One of Twain's most frequently used narrative techniques involves the innocent narrator taking a journey and encountering various adventures. In Life on the Mississippi, Roughing It, Huck Finn, Innocents Abroad, The Prince and the Pauper, and many other works, the concept of the narrator on a journey prevails. Here, we have the nineteenth-century Yankee traveling through sixth-century England, and his adventures are in the form of a series of contrasts. They are interesting reversals of Cervantes's Don Quixote, a novel that Twain greatly admired. In Don Quixote, the traveler was a knight who protected the innocent. Here, The Boss is a commoner who is opposed to knights. But one adventure is common to both stories: The story of the bewitched pigs is found in both works.
At first, when The Boss meets Sandy (Demoiselle Alisande la Carteloise), he is impatient with her, and he is also shocked that she will accompany him on his journey; it does not seem proper or decent for the two of them to travel together—alone. Thus, beginning with their meeting and their subsequent travels, we have a contrast between civilization and primitive innocence. In their first meeting, The Boss is professional, curt, businesslike, and skeptical. He wants written proof of her identity, a map, or directions to the so-called bewitched palace. He even calls her "innocent and idiotic" when she cannot understand why he would want all of the troublesome information that he is asking for, and she is incapable of understanding why he would even doubt her word. Therefore, until they are later married, The Boss continues to be patronizing and prudish; in contrast, Sandy is patient and loving.
In Chapter 12, when the two of them set out on their adventures, the contrast between the city and the lovely countryside is emphasized, especially in the opening paragraph where they "left the world behind and entered into the solemn great deeps and rich gloom of the forest . . ." The quietness and peacefulness is reminiscent of Huck and Jim's trip down the Mississippi when no one is bothering them.
The irony is that in this lovely, peaceful solitude which The Boss so enjoys, he plans to start building huge, smoky factories filled with laboring people who must drudge through life. This is correlated by the fact that The Boss feels trapped in his suit of armor, and yet he would take these free and innocent people and trap them in the huge nineteenth-century factories—a trap much worse than the armor which he is now wearing.

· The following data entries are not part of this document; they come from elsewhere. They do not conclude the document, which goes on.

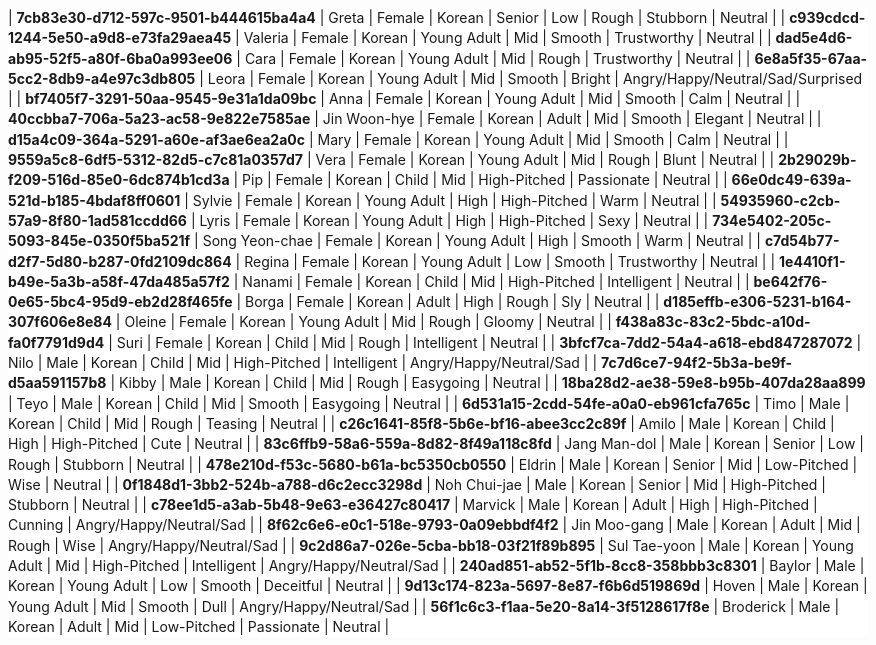 | **7cb83e30-d712-597c-9501-b444615ba4a4**  | Greta               | Female | Korean           | Senior      | Low  | Rough        | Stubborn      | Neutral                                   |
| **c939cdcd-1244-5e50-a9d8-e73fa29aea45**  | Valeria             | Female | Korean           | Young Adult | Mid  | Smooth       | Trustworthy   | Neutral                                   |
| **dad5e4d6-ab95-52f5-a80f-6ba0a993ee06**  | Cara                | Female | Korean           | Young Adult | Mid  | Rough        | Trustworthy   | Neutral                                   |
| **6e8a5f35-67aa-5cc2-8db9-a4e97c3db805**  | Leora               | Female | Korean           | Young Adult | Mid  | Smooth       | Bright        | Angry/Happy/Neutral/Sad/Surprised         |
| **bf7405f7-3291-50aa-9545-9e31a1da09bc**  | Anna                | Female | Korean           | Young Adult | Mid  | Smooth       | Calm          | Neutral                                   |
| **40ccbba7-706a-5a23-ac58-9e822e7585ae**  | Jin Woon-hye        | Female | Korean           | Adult       | Mid  | Smooth       | Elegant       | Neutral                                   |
| **d15a4c09-364a-5291-a60e-af3ae6ea2a0c**  | Mary                | Female | Korean           | Young Adult | Mid  | Smooth       | Calm          | Neutral                                   |
| **9559a5c8-6df5-5312-82d5-c7c81a0357d7**  | Vera                | Female | Korean           | Young Adult | Mid  | Rough        | Blunt         | Neutral                                   |
| **2b29029b-f209-516d-85e0-6dc874b1cd3a**  | Pip                 | Female | Korean           | Child       | Mid  | High-Pitched | Passionate    | Neutral                                   |
| **66e0dc49-639a-521d-b185-4bdaf8ff0601**  | Sylvie              | Female | Korean           | Young Adult | High | High-Pitched | Warm          | Neutral                                   |
| **54935960-c2cb-57a9-8f80-1ad581ccdd66**  | Lyris               | Female | Korean           | Young Adult | High | High-Pitched | Sexy          | Neutral                                   |
| **734e5402-205c-5093-845e-0350f5ba521f**  | Song Yeon-chae      | Female | Korean           | Young Adult | High | Smooth       | Warm          | Neutral                                   |
| **c7d54b77-d2f7-5d80-b287-0fd2109dc864**  | Regina              | Female | Korean           | Young Adult | Low  | Smooth       | Trustworthy   | Neutral                                   |
| **1e4410f1-b49e-5a3b-a58f-47da485a57f2**  | Nanami              | Female | Korean           | Child       | Mid  | High-Pitched | Intelligent   | Neutral                                   |
| **be642f76-0e65-5bc4-95d9-eb2d28f465fe**  | Borga               | Female | Korean           | Adult       | High | Rough        | Sly           | Neutral                                   |
| **d185effb-e306-5231-b164-307f606e8e84**  | Oleine              | Female | Korean           | Young Adult | Mid  | Rough        | Gloomy        | Neutral                                   |
| **f438a83c-83c2-5bdc-a10d-fa0f7791d9d4**  | Suri                | Female | Korean           | Child       | Mid  | Rough        | Intelligent   | Neutral                                   |
| **3bfcf7ca-7dd2-54a4-a618-ebd847287072**  | Nilo                | Male   | Korean           | Child       | Mid  | High-Pitched | Intelligent   | Angry/Happy/Neutral/Sad                   |
| **7c7d6ce7-94f2-5b3a-be9f-d5aa591157b8**  | Kibby               | Male   | Korean           | Child       | Mid  | Rough        | Easygoing     | Neutral                                   |
| **18ba28d2-ae38-59e8-b95b-407da28aa899**  | Teyo                | Male   | Korean           | Child       | Mid  | Smooth       | Easygoing     | Neutral                                   |
| **6d531a15-2cdd-54fe-a0a0-eb961cfa765c**  | Timo                | Male   | Korean           | Child       | Mid  | Rough        | Teasing       | Neutral                                   |
| **c26c1641-85f8-5b6e-bf16-abee3cc2c89f**  | Amilo               | Male   | Korean           | Child       | High | High-Pitched | Cute          | Neutral                                   |
| **83c6ffb9-58a6-559a-8d82-8f49a118c8fd**  | Jang Man-dol        | Male   | Korean           | Senior      | Low  | Rough        | Stubborn      | Neutral                                   |
| **478e210d-f53c-5680-b61a-bc5350cb0550**  | Eldrin              | Male   | Korean           | Senior      | Mid  | Low-Pitched  | Wise          | Neutral                                   |
| **0f1848d1-3bb2-524b-a788-d6c2ecc3298d**  | Noh Chui-jae        | Male   | Korean           | Senior      | Mid  | High-Pitched | Stubborn      | Neutral                                   |
| **c78ee1d5-a3ab-5b48-9e63-e36427c80417**  | Marvick             | Male   | Korean           | Adult       | High | High-Pitched | Cunning       | Angry/Happy/Neutral/Sad                   |
| **8f62c6e6-e0c1-518e-9793-0a09ebbdf4f2**  | Jin Moo-gang        | Male   | Korean           | Adult       | Mid  | Rough        | Wise          | Angry/Happy/Neutral/Sad                   |
| **9c2d86a7-026e-5cba-bb18-03f21f89b895**  | Sul Tae-yoon        | Male   | Korean           | Young Adult | Mid  | High-Pitched | Intelligent   | Angry/Happy/Neutral/Sad                   |
| **240ad851-ab52-5f1b-8cc8-358bbb3c8301**  | Baylor              | Male   | Korean           | Young Adult | Low  | Smooth       | Deceitful     | Neutral                                   |
| **9d13c174-823a-5697-8e87-f6b6d519869d**  | Hoven               | Male   | Korean           | Young Adult | Mid  | Smooth       | Dull          | Angry/Happy/Neutral/Sad                   |
| **56f1c6c3-f1aa-5e20-8a14-3f5128617f8e**  | Broderick           | Male   | Korean           | Adult       | Mid  | Low-Pitched  | Passionate    | Neutral                                   |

The Boss's meeting with some "freemen" in Chapter 13 prompts some of his views on the Catholic Church and the ruling aristocracy. Here in Camelot, the majority of the people are ruled by only a half dozen people, and these people don't even seem to care because the Church has brainwashed them into believing that they are inferior and that they must be content with their place in life, a place assigned to them, according to the Church, by God Himself. Thus, they remain in servitude because of the alignment of the Church with the aristocracy.